Britain is also reported to have more than £4 million CCTV (closed circuit television) cameras. There is a continuing debate about the effectiveness of CCTV. Some evidence suggests that it is helpful in reducing shoplifting and car crime. It has also been used to successfully identify terrorists and murderers. However, many claim that better lighting is just as effective to prevent crime and that cameras could displace crime. An internal police report said that only one crime was solved for every 1,000 cameras in London in 2007. In short, there is conflicting evidence about the effectiveness of cameras, so it is likely that the debate will continue.

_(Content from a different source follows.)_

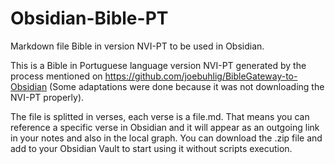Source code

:# Obsidian-Bible-PT
Markdown file Bible in version NVI-PT to be used in Obsidian.

This is a Bible in Portuguese language version NVI-PT generated by the process mentioned on https://github.com/joebuhlig/BibleGateway-to-Obsidian (Some adaptations were done because it was not downloading the NVI-PT properly).

The file is splitted in verses, each verse is a file.md. That means you can reference a specific verse in Obsidian and it will appear as an outgoing link in your notes and also in the local graph. You can download the .zip file and add to your Obsidian Vault to start using it without scripts execution.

Professor Mike Press, who has spent the past decade studying how design can contribute to crime reduction, said that, in order for CCTV to have any effect, it must be used in a targeted way. For example, a scheme in Manchester records every licence plate at the entrance of a shopping complex and alerts police when one is found to belong to an untaxed or stolen car. This is an effective example of monitoring, he said. Most schemes that simply record city centres continually — often not being watched – do not produce results. CCTV can also have the opposite effect of that intended, by giving citizens a false sense of security and encouraging them to be careless with property and personal safety. Professor Press said: All the evidence suggests that CCTV alone makes no positive impact on crime reduction and prevention at all The weight of evidence would suggest the investment is more or less a waste of money unless you have lots of other things in place.’ He believes that much of the increase is driven by the marketing efforts of security companies who promote the crime-reducing benefits of their products. He described it as a lazy approach to crime prevention’ and said that authorities should instead be focusing on how to alter the environment to reduce crime.

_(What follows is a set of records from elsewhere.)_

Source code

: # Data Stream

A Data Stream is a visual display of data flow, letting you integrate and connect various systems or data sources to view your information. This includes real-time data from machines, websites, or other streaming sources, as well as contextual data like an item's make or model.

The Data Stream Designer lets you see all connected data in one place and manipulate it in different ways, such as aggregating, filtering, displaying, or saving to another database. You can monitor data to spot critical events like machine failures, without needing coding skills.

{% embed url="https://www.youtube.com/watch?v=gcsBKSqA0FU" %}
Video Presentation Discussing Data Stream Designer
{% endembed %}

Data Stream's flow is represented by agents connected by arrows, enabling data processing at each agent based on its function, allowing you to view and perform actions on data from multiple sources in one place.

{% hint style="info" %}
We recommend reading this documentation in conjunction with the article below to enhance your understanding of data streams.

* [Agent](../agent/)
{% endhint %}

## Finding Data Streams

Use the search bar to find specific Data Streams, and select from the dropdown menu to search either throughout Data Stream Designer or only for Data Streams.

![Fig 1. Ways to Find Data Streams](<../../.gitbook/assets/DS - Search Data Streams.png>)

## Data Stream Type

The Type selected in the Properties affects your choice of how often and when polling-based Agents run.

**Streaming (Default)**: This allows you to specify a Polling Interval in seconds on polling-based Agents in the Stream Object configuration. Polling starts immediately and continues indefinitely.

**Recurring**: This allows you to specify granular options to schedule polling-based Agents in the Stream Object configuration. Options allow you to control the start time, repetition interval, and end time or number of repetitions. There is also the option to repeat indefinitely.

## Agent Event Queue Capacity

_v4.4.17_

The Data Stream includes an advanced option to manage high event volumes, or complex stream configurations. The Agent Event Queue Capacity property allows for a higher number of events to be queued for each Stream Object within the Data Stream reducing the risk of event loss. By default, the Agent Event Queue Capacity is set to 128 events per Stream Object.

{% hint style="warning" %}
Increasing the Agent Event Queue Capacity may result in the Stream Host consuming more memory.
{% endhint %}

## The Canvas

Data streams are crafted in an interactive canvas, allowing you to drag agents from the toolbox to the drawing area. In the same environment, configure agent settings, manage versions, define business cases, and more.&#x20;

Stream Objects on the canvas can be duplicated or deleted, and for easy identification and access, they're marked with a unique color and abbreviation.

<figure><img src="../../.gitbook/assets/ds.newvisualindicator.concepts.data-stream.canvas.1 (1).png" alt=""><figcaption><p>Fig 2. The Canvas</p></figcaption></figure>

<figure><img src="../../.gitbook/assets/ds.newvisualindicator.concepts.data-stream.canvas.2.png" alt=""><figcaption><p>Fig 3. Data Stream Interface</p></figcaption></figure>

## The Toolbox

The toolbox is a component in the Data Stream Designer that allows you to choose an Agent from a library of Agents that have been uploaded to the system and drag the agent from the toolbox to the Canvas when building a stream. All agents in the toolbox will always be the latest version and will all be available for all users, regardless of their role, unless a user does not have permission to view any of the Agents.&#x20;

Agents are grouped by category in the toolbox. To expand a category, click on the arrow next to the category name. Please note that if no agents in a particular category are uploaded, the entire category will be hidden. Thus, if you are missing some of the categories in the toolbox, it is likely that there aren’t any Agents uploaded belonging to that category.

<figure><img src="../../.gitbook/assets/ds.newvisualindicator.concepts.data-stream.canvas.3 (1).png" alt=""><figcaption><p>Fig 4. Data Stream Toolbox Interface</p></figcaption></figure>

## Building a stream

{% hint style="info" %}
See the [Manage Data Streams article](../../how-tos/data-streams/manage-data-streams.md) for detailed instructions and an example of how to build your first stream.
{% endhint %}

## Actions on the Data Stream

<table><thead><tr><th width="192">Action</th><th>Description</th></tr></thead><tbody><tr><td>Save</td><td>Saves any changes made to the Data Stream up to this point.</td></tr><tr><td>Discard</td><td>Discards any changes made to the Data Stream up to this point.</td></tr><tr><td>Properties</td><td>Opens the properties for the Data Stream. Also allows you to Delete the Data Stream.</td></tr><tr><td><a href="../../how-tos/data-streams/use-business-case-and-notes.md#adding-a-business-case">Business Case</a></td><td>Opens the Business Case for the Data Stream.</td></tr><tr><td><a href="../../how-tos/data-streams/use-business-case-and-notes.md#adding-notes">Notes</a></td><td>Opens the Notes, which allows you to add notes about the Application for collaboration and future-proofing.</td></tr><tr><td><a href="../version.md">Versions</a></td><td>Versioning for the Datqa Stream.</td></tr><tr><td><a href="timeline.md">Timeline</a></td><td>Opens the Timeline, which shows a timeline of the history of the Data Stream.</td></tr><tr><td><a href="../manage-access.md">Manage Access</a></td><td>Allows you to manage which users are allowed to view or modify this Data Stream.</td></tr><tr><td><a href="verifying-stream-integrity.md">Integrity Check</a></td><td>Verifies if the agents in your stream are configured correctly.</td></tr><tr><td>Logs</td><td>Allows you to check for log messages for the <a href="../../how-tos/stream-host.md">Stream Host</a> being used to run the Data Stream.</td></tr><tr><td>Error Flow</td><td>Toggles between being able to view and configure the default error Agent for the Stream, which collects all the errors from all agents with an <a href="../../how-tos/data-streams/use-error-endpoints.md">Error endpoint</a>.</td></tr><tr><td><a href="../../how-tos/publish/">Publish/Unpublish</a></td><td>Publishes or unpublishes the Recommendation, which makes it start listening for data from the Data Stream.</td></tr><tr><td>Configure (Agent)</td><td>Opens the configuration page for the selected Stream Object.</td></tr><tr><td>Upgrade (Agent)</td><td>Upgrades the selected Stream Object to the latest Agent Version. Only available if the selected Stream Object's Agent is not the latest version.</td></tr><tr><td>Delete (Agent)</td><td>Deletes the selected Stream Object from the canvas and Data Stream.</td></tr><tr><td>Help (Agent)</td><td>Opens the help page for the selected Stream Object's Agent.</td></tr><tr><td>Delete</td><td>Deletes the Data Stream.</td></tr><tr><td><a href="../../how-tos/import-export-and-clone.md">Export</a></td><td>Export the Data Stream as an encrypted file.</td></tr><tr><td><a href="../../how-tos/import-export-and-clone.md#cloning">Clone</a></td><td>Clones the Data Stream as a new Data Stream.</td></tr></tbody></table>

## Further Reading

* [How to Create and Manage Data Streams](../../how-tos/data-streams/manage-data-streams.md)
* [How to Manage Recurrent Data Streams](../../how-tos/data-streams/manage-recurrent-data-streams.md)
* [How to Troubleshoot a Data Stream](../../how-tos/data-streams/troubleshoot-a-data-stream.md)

But in reality, this is not what is happening. Instead, police are considering using more technology. Police forces have recently begun experimenting with cameras in their helmets. The footage will be stored on police computers, along with the footage from thousands of CCTV cameras and millions of pictures from numberplate recognition cameras used increasingly to check up on motorists.


And now another type of technology is being introduced. It’s called the Microdrone and it’s a toy-sized remote-control craft that hovers above streets or crowds to film what’s going on beneath. The Microdrone has already been used to monitor rock festivals, but its supplier has also been in discussions to supply it to the Metropolitan Police, and Soca, the Serious Organised Crime Agency. The drones are small enough to be unnoticed by people on the ground when they are flying at 350ft. They contain high-resolution video surveillance equipment and an infrared night vision capability, so even in darkness they give their operators a bird’s-eye view of locations while remaining virtually undetectable.

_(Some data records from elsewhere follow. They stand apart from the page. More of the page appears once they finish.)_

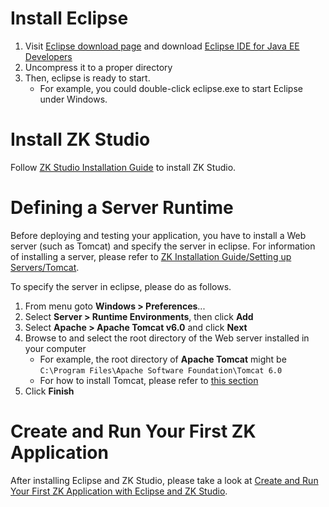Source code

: # Install Eclipse

1.  Visit [Eclipse download page](http://www.eclipse.org/downloads/) and
    download [Eclipse IDE for Java EE
    Developers](http://www.eclipse.org/downloads/download.php?file=/technology/epp/downloads/release/ganymede/SR2/eclipse-jee-ganymede-SR2-win32.zip)
2.  Uncompress it to a proper directory
3.  Then, eclipse is ready to start.
    - For example, you could double-click eclipse.exe to start Eclipse
      under Windows.

# Install ZK Studio

Follow [ZK Studio Installation
Guide]({{site.baseurl}}/zk_studio_essentials/installation) to install ZK
Studio.

# Defining a Server Runtime

Before deploying and testing your application, you have to install a Web
server (such as Tomcat) and specify the server in eclipse. For
information of installing a server, please refer to [ZK Installation
Guide/Setting up
Servers/Tomcat](Setting_up_Servers/Tomcat).

To specify the server in eclipse, please do as follows.

1.  From menu goto **Windows \> Preferences**...
2.  Select **Server \> Runtime Environments**, then click **Add**
3.  Select **Apache \> Apache Tomcat v6.0** and click **Next**
4.  Browse to and select the root directory of the Web server installed
    in your computer
    - For example, the root directory of **Apache Tomcat** might be
      `C:\Program Files\Apache Software Foundation\Tomcat 6.0`
    - For how to install Tomcat, please refer to [this
      section](Setting_up_Servers/Tomcat)
5.  Click **Finish**

# Create and Run Your First ZK Application

After installing Eclipse and ZK Studio, please take a look at [Create
and Run Your First ZK Application with Eclipse and ZK
Studio](quick_start/Create_and_Run_Your_First_ZK_Application_with_Eclipse_and_ZK_Studio).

The worrying thing is, who will get access to this technology? Merseyside police are already employing two of the devices as part of a pilot scheme to watch football crowds and city parks looking for antisocial behaviour. It is not just about crime detection: West Midlands fire brigade is about to lease a drone, for example, to get a better view of fire and flood scenes and aid rescue attempts; the Environment Agency is considering their use for monitoring of illegal fly tipping and oil spills. The company that makes the drone says it has no plans to license the equipment to individuals or private companies, which hopefully will prevent private security firms from getting their hands on them. But what about local authorities? In theory, this technology could be used against motorists. And where will the surveillance society end? Already there are plans to introduce smart water’ containing a unique DNA code identifier that when sprayed on a suspect will cling to their clothes and skin and allow officers to identify them later. As long as high-tech tools are being used in the fight against crime and terrorism, fine. But if it’s another weapon to be used to invade our privacy then we don’t want it.